A word-for-word copy of the records is needed, with every picture left out.

^^^^

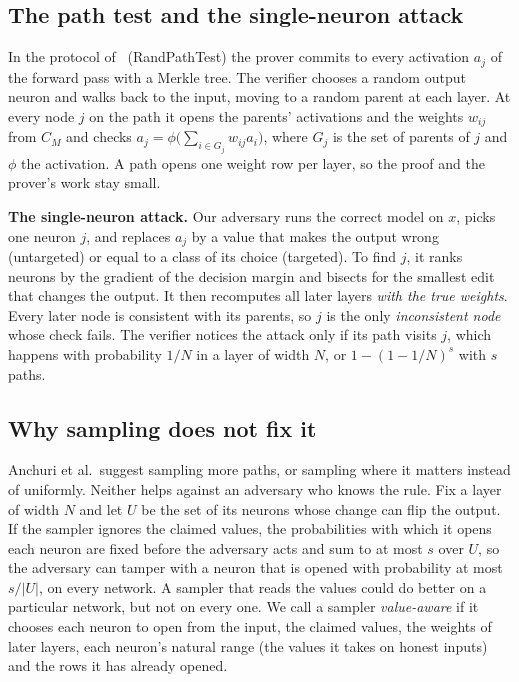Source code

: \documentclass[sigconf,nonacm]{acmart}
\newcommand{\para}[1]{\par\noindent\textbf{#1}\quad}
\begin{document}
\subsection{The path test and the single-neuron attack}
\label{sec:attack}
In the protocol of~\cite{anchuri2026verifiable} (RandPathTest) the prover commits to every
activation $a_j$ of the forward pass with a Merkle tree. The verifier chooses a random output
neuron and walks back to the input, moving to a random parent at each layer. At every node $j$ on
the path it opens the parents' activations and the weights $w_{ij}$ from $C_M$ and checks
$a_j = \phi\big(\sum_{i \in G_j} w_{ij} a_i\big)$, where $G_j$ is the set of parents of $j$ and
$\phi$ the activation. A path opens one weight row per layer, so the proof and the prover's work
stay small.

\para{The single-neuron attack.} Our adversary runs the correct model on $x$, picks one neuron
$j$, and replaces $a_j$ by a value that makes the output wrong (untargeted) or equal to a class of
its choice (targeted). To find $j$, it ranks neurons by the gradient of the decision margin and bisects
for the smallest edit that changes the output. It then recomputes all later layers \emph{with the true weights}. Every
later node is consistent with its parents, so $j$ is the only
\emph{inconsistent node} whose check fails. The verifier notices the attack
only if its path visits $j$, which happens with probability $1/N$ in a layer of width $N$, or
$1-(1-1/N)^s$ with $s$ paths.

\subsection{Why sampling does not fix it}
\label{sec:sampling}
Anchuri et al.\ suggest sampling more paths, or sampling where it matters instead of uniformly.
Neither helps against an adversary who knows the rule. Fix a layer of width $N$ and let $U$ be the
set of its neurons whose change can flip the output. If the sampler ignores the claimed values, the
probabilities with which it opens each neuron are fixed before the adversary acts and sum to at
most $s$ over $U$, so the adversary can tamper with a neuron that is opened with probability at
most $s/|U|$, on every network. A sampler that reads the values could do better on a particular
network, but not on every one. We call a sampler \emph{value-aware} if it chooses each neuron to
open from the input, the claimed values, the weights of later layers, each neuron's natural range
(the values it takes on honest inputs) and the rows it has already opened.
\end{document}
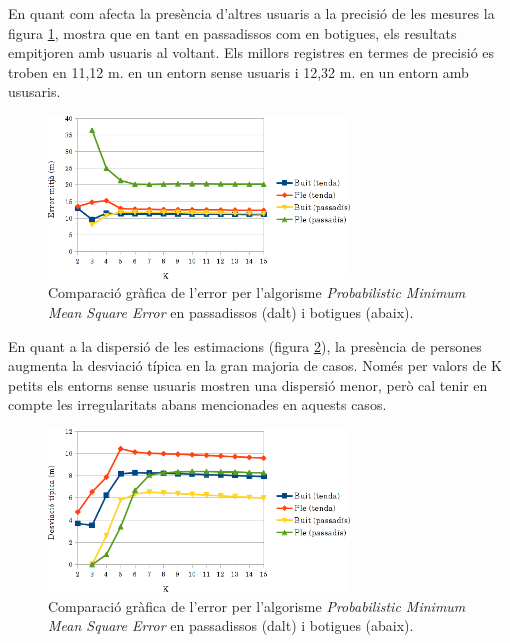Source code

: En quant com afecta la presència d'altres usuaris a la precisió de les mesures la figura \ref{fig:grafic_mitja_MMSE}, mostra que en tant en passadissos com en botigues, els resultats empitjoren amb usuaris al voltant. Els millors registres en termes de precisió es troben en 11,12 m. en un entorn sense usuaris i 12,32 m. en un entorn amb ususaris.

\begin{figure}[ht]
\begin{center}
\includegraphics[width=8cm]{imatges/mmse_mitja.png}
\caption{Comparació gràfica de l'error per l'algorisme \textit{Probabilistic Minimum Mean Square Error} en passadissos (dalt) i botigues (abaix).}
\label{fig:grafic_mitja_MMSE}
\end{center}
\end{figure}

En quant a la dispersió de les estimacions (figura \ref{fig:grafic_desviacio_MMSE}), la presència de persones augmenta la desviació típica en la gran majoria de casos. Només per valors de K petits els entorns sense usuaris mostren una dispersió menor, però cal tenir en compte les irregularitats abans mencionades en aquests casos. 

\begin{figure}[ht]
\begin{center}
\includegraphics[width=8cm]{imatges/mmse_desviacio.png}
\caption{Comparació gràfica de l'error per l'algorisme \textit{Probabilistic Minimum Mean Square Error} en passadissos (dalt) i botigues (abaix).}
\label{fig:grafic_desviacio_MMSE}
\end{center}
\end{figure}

^^^^

(Finished exercise)
Source code

: \documentclass[sigconf,nonacm]{acmart}
\newcommand{\para}[1]{\par\noindent\textbf{#1}\quad}
\begin{document}
\subsection{The path test and the single-neuron attack}
\label{sec:attack}
In the protocol of~\cite{anchuri2026verifiable} (RandPathTest) the prover commits to every
activation $a_j$ of the forward pass with a Merkle tree. The verifier chooses a random output
neuron and walks back to the input, moving to a random parent at each layer. At every node $j$ on
the path it opens the parents' activations and the weights $w_{ij}$ from $C_M$ and checks
$a_j = \phi\big(\sum_{i \in G_j} w_{ij} a_i\big)$, where $G_j$ is the set of parents of $j$ and
$\phi$ the activation. A path opens one weight row per layer, so the proof and the prover's work
stay small.

\para{The single-neuron attack.} Our adversary runs the correct model on $x$, picks one neuron
$j$, and replaces $a_j$ by a value that makes the output wrong (untargeted) or equal to a class of
its choice (targeted). To find $j$, it ranks neurons by the gradient of the decision margin and bisects
for the smallest edit that changes the output. It then recomputes all later layers \emph{with the true weights}. Every
later node is consistent with its parents, so $j$ is the only
\emph{inconsistent node} whose check fails. The verifier notices the attack
only if its path visits $j$, which happens with probability $1/N$ in a layer of width $N$, or
$1-(1-1/N)^s$ with $s$ paths.

\subsection{Why sampling does not fix it}
\label{sec:sampling}
Anchuri et al.\ suggest sampling more paths, or sampling where it matters instead of uniformly.
Neither helps against an adversary who knows the rule. Fix a layer of width $N$ and let $U$ be the
set of its neurons whose change can flip the output. If the sampler ignores the claimed values, the
probabilities with which it opens each neuron are fixed before the adversary acts and sum to at
most $s$ over $U$, so the adversary can tamper with a neuron that is opened with probability at
most $s/|U|$, on every network. A sampler that reads the values could do better on a particular
network, but not on every one. We call a sampler \emph{value-aware} if it chooses each neuron to
open from the input, the claimed values, the weights of later layers, each neuron's natural range
(the values it takes on honest inputs) and the rows it has already opened.
\end{document}
Source code

: En quant com afecta la presència d'altres usuaris a la precisió de les mesures la figura \ref{fig:grafic_mitja_MMSE}, mostra que en tant en passadissos com en botigues, els resultats empitjoren amb usuaris al voltant. Els millors registres en termes de precisió es troben en 11,12 m. en un entorn sense usuaris i 12,32 m. en un entorn amb ususaris.

\begin{figure}[ht]
\begin{center}
\includegraphics[width=8cm]{imatges/mmse_mitja.png}
\caption{Comparació gràfica de l'error per l'algorisme \textit{Probabilistic Minimum Mean Square Error} en passadissos (dalt) i botigues (abaix).}
\label{fig:grafic_mitja_MMSE}
\end{center}
\end{figure}

En quant a la dispersió de les estimacions (figura \ref{fig:grafic_desviacio_MMSE}), la presència de persones augmenta la desviació típica en la gran majoria de casos. Només per valors de K petits els entorns sense usuaris mostren una dispersió menor, però cal tenir en compte les irregularitats abans mencionades en aquests casos. 

\begin{figure}[ht]
\begin{center}
\includegraphics[width=8cm]{imatges/mmse_desviacio.png}
\caption{Comparació gràfica de l'error per l'algorisme \textit{Probabilistic Minimum Mean Square Error} en passadissos (dalt) i botigues (abaix).}
\label{fig:grafic_desviacio_MMSE}
\end{center}
\end{figure}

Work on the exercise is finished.